▶ **Problem to work on**: Once you know how many lines below hold "fromBytes", reply with that number and add nothing.

** Given records follows **

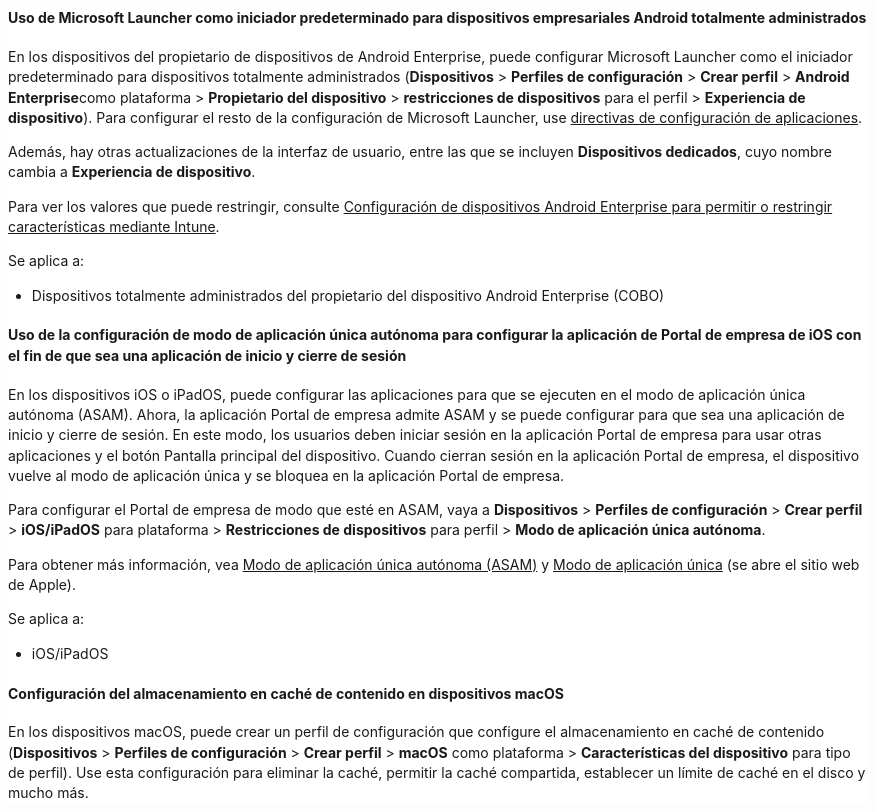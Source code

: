 #### <a name="use-microsoft-launcher-as-the-default-launcher-for-fully-managed-android-enterprise-devices---4927976-----"></a>Uso de Microsoft Launcher como iniciador predeterminado para dispositivos empresariales Android totalmente administrados
En los dispositivos del propietario de dispositivos de Android Enterprise, puede configurar Microsoft Launcher como el iniciador predeterminado para dispositivos totalmente administrados (**Dispositivos** > **Perfiles de configuración** > **Crear perfil** > **Android Enterprise**como plataforma > **Propietario del dispositivo** > **restricciones de dispositivos** para el perfil > **Experiencia de dispositivo**). Para configurar el resto de la configuración de Microsoft Launcher, use [directivas de configuración de aplicaciones](../apps/configure-microsoft-launcher.md). 

Además, hay otras actualizaciones de la interfaz de usuario, entre las que se incluyen **Dispositivos dedicados**, cuyo nombre cambia a **Experiencia de dispositivo**.

Para ver los valores que puede restringir, consulte [Configuración de dispositivos Android Enterprise para permitir o restringir características mediante Intune](../configuration/device-restrictions-android-for-work.md). 

Se aplica a:
- Dispositivos totalmente administrados del propietario del dispositivo Android Enterprise (COBO)

#### <a name="use-autonomous-single-app-mode-settings-to-configure-the-ios-company-portal-app-to-be-a-sign-insign-out-app---7055619-----"></a>Uso de la configuración de modo de aplicación única autónoma para configurar la aplicación de Portal de empresa de iOS con el fin de que sea una aplicación de inicio y cierre de sesión
En los dispositivos iOS o iPadOS, puede configurar las aplicaciones para que se ejecuten en el modo de aplicación única autónoma (ASAM). Ahora, la aplicación Portal de empresa admite ASAM y se puede configurar para que sea una aplicación de inicio y cierre de sesión. En este modo, los usuarios deben iniciar sesión en la aplicación Portal de empresa para usar otras aplicaciones y el botón Pantalla principal del dispositivo. Cuando cierran sesión en la aplicación Portal de empresa, el dispositivo vuelve al modo de aplicación única y se bloquea en la aplicación Portal de empresa.

Para configurar el Portal de empresa de modo que esté en ASAM, vaya a **Dispositivos** > **Perfiles de configuración** > **Crear perfil** > **iOS/iPadOS** para plataforma > **Restricciones de dispositivos** para perfil > **Modo de aplicación única autónoma**.

Para obtener más información, vea [Modo de aplicación única autónoma (ASAM)](../configuration/device-restrictions-ios.md#autonomous-single-app-mode-asam) y [Modo de aplicación única](https://support.apple.com/guide/mdm/single-app-mode-mdm80a981/1/web/1) (se abre el sitio web de Apple).

Se aplica a:
- iOS/iPadOS

#### <a name="configure-content-caching-on-macos-devices---7106872-----"></a>Configuración del almacenamiento en caché de contenido en dispositivos macOS
En los dispositivos macOS, puede crear un perfil de configuración que configure el almacenamiento en caché de contenido (**Dispositivos** > **Perfiles de configuración** > **Crear perfil** > **macOS** como plataforma > **Características del dispositivo** para tipo de perfil). Use esta configuración para eliminar la caché, permitir la caché compartida, establecer un límite de caché en el disco y mucho más.
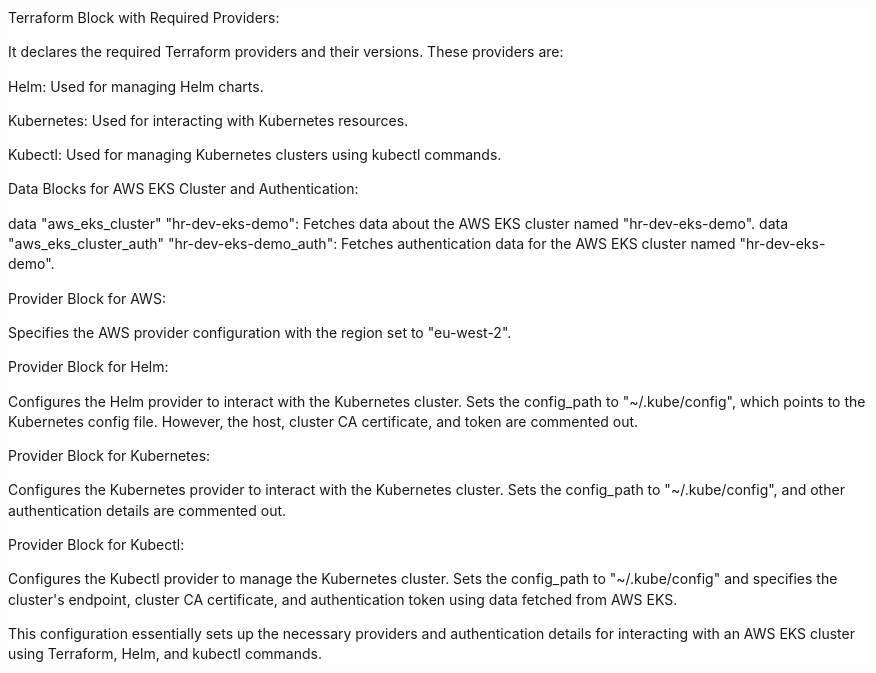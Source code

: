 Terraform Block with Required Providers:

It declares the required Terraform providers and their versions. These providers are:

Helm: Used for managing Helm charts.

Kubernetes: Used for interacting with Kubernetes resources.

Kubectl: Used for managing Kubernetes clusters using kubectl commands.

Data Blocks for AWS EKS Cluster and Authentication:

data "aws_eks_cluster" "hr-dev-eks-demo": Fetches data about the AWS EKS cluster named "hr-dev-eks-demo".
data "aws_eks_cluster_auth" "hr-dev-eks-demo_auth": Fetches authentication data for the AWS EKS cluster named "hr-dev-eks-demo".

Provider Block for AWS:

Specifies the AWS provider configuration with the region set to "eu-west-2".

Provider Block for Helm:

Configures the Helm provider to interact with the Kubernetes cluster.
Sets the config_path to "~/.kube/config", which points to the Kubernetes config file. However, the host, cluster CA certificate, and token are commented out.

Provider Block for Kubernetes:

Configures the Kubernetes provider to interact with the Kubernetes cluster.
Sets the config_path to "~/.kube/config", and other authentication details are commented out.

Provider Block for Kubectl:

Configures the Kubectl provider to manage the Kubernetes cluster.
Sets the config_path to "~/.kube/config" and specifies the cluster's endpoint, cluster CA certificate, and authentication token using data fetched from AWS EKS.

This configuration essentially sets up the necessary providers and authentication details for interacting with an AWS EKS cluster using Terraform, Helm, and kubectl commands.
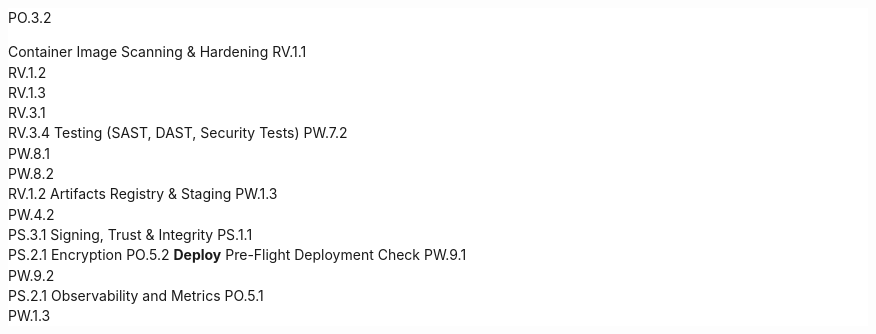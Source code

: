   PO.3.2
    </td>
  </tr>
  <tr>
    <td>Container Image Scanning &amp; Hardening</td>
    <td>
  RV.1.1<br />
  RV.1.2<br />
  RV.1.3<br />
  RV.3.1<br />
  RV.3.4
    </td>
  </tr>
  <tr>
    <td>Testing (SAST, DAST, Security Tests)</td>
    <td>
  PW.7.2<br />
  PW.8.1<br />
  PW.8.2<br />
  RV.1.2
    </td>
  </tr>
  <tr>
    <td>Artifacts Registry &amp; Staging</td>
    <td>
  PW.1.3<br />
  PW.4.2<br />
  PS.3.1
    </td>
  </tr>
  <tr>
    <td>Signing, Trust &amp; Integrity</td>
    <td>
  PS.1.1<br />
  PS.2.1
    </td>
  </tr>
  <tr>
    <td>Encryption</td>
    <td>
  PO.5.2
    </td>
  </tr>
  <tr>
    <td colspan="2">
      <strong>Deploy</strong>
    </td>
  </tr>
  <tr>
    <td>Pre-Flight Deployment Check</td>
    <td>
  PW.9.1<br />
  PW.9.2<br />
  PS.2.1
    </td>
  </tr>
  <tr>
    <td>Observability and Metrics</td>
    <td>
  PO.5.1<br />
  PW.1.3
    </td>
  </tr>
  <tr>
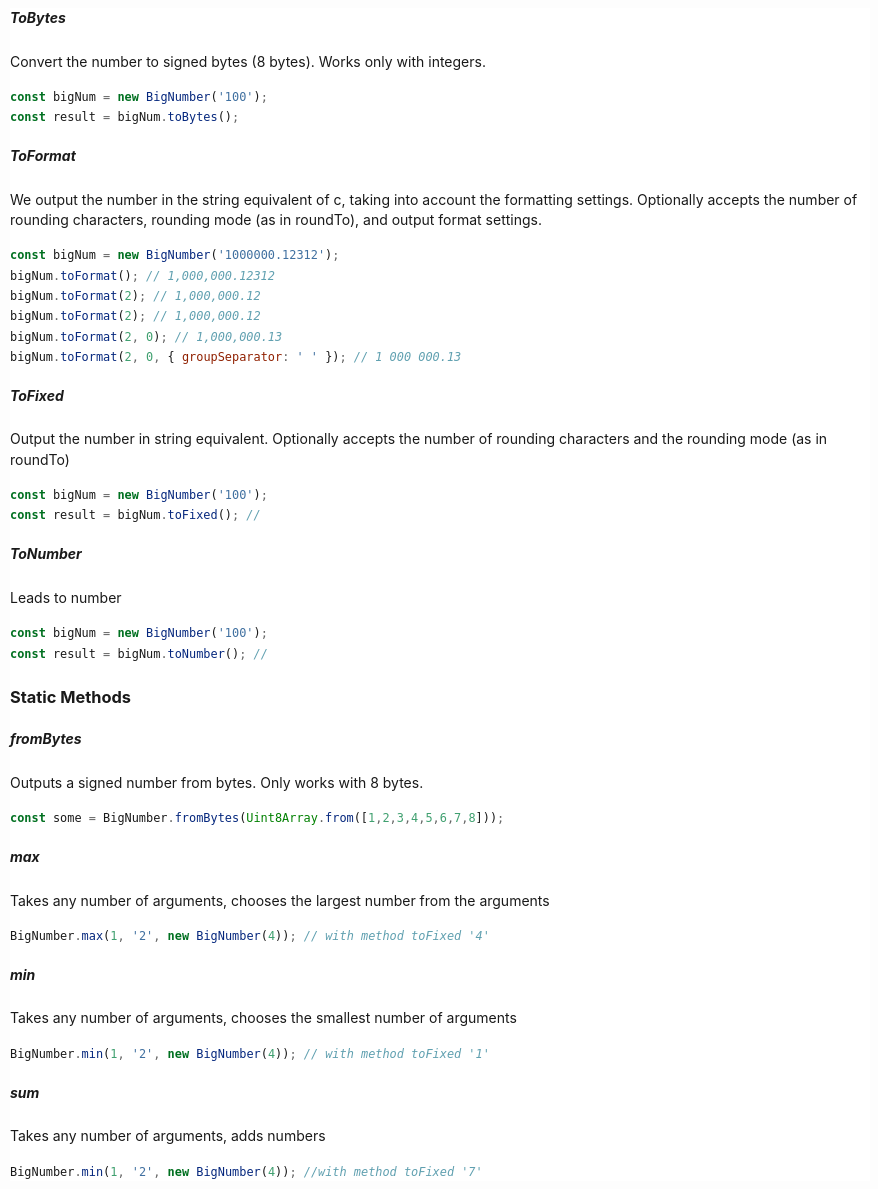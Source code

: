 ##### ToBytes
Convert the number to signed bytes (8 bytes). Works only with integers.
```javascript
const bigNum = new BigNumber('100');
const result = bigNum.toBytes();
```

##### ToFormat
We output the number in the string equivalent of c, taking into account the formatting settings.
Optionally accepts the number of rounding characters, rounding mode (as in roundTo), and output format settings.
```javascript
const bigNum = new BigNumber('1000000.12312');
bigNum.toFormat(); // 1,000,000.12312 
bigNum.toFormat(2); // 1,000,000.12 
bigNum.toFormat(2); // 1,000,000.12 
bigNum.toFormat(2, 0); // 1,000,000.13 
bigNum.toFormat(2, 0, { groupSeparator: ' ' }); // 1 000 000.13 
```

##### ToFixed
Output the number in string equivalent. Optionally accepts the number of rounding characters and the rounding mode (as in roundTo)
```javascript
const bigNum = new BigNumber('100');
const result = bigNum.toFixed(); //
```

##### ToNumber
Leads to number
```javascript
const bigNum = new BigNumber('100');
const result = bigNum.toNumber(); //
```

### Static Methods

##### fromBytes
Outputs a signed number from bytes. Only works with 8 bytes.
```javascript
const some = BigNumber.fromBytes(Uint8Array.from([1,2,3,4,5,6,7,8]));
```

##### max
Takes any number of arguments, chooses the largest number from the arguments
```javascript
BigNumber.max(1, '2', new BigNumber(4)); // with method toFixed '4'
```
##### min
Takes any number of arguments, chooses the smallest number of arguments
```javascript
BigNumber.min(1, '2', new BigNumber(4)); // with method toFixed '1'
```
##### sum
Takes any number of arguments, adds numbers
```javascript
BigNumber.min(1, '2', new BigNumber(4)); //with method toFixed '7'
```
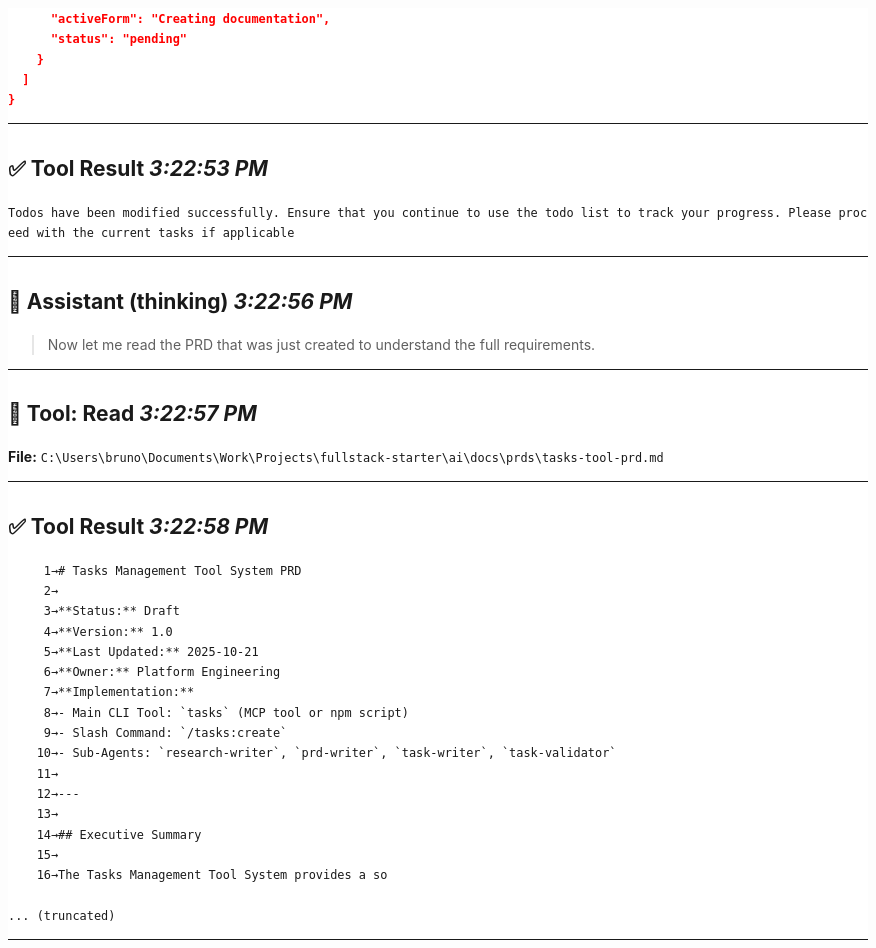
 ```json
      "activeForm": "Creating documentation",
      "status": "pending"
    }
  ]
}
```

---

## ✅ Tool Result _3:22:53 PM_

```
Todos have been modified successfully. Ensure that you continue to use the todo list to track your progress. Please proceed with the current tasks if applicable
```

---

## 🧠 Assistant (thinking) _3:22:56 PM_

> Now let me read the PRD that was just created to understand the full requirements.

---

## 🔧 Tool: Read _3:22:57 PM_

**File:** `C:\Users\bruno\Documents\Work\Projects\fullstack-starter\ai\docs\prds\tasks-tool-prd.md`

---

## ✅ Tool Result _3:22:58 PM_

```
     1→# Tasks Management Tool System PRD
     2→
     3→**Status:** Draft
     4→**Version:** 1.0
     5→**Last Updated:** 2025-10-21
     6→**Owner:** Platform Engineering
     7→**Implementation:**
     8→- Main CLI Tool: `tasks` (MCP tool or npm script)
     9→- Slash Command: `/tasks:create`
    10→- Sub-Agents: `research-writer`, `prd-writer`, `task-writer`, `task-validator`
    11→
    12→---
    13→
    14→## Executive Summary
    15→
    16→The Tasks Management Tool System provides a so

... (truncated)
```

---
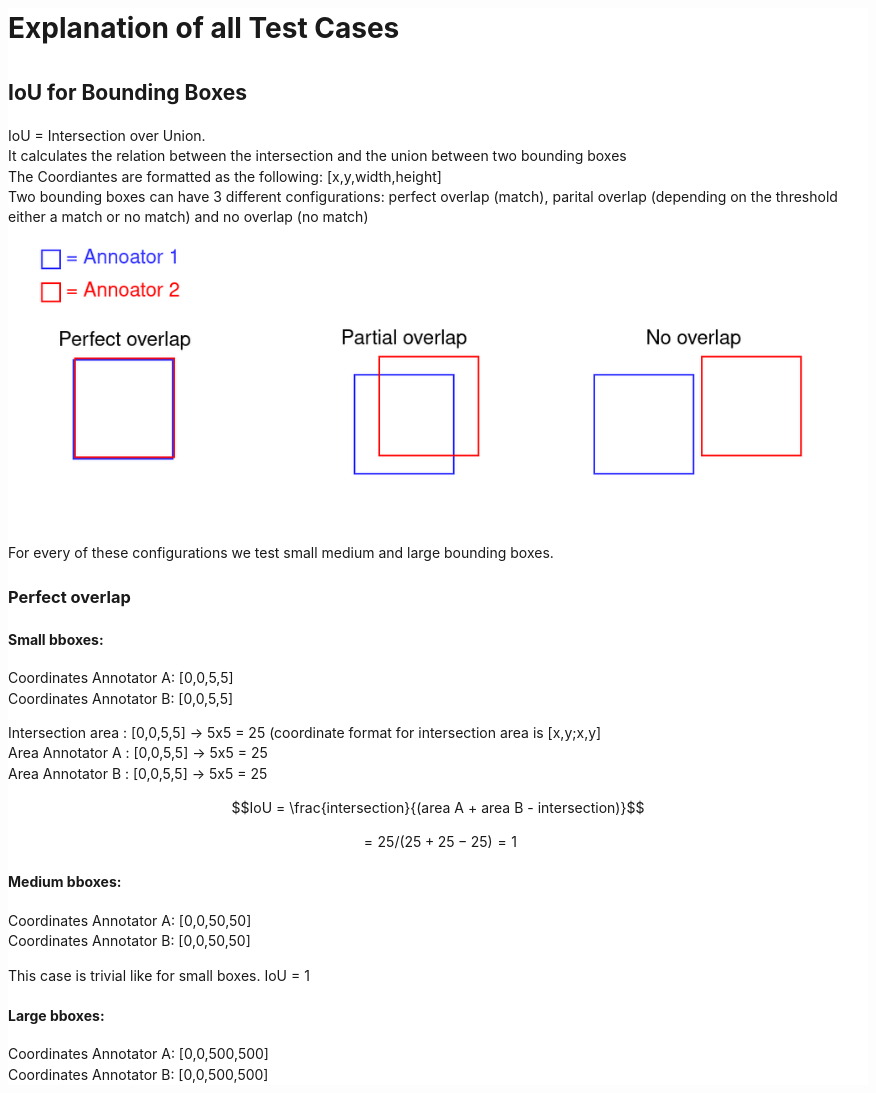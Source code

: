 # Explanation of all Test Cases

## IoU for Bounding Boxes
IoU = Intersection over Union. \
It calculates the relation between the intersection and the union between two bounding boxes\
The Coordiantes are formatted as the following: [x,y,width,height]\
Two bounding boxes can have 3 different configurations: perfect overlap (match), parital overlap (depending on the threshold either a match or no match) and no overlap (no match)

![](readme_images/IoU_2BBoxes.png)

For every of these configurations we test small medium and large bounding boxes.

### Perfect overlap
#### Small bboxes:
Coordinates Annotator A: [0,0,5,5]\
Coordinates Annotator B: [0,0,5,5]

Intersection area : [0,0,5,5] -> 5x5 = 25 (coordinate format for intersection area is  [x,y;x,y]\
Area Annotator A : [0,0,5,5] -> 5x5 = 25\
Area Annotator B : [0,0,5,5] -> 5x5 = 25
```math
IoU = \frac{intersection}{(area A + area B - intersection)}
```
```math
= 25/(25+25-25) = 1
```
#### Medium bboxes:
Coordinates Annotator A: [0,0,50,50]\
Coordinates Annotator B: [0,0,50,50]

This case is trivial like for small boxes. IoU = 1

#### Large bboxes:
Coordinates Annotator A: [0,0,500,500]\
Coordinates Annotator B: [0,0,500,500]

** End of Given records **

▶ **Problem solution**: 2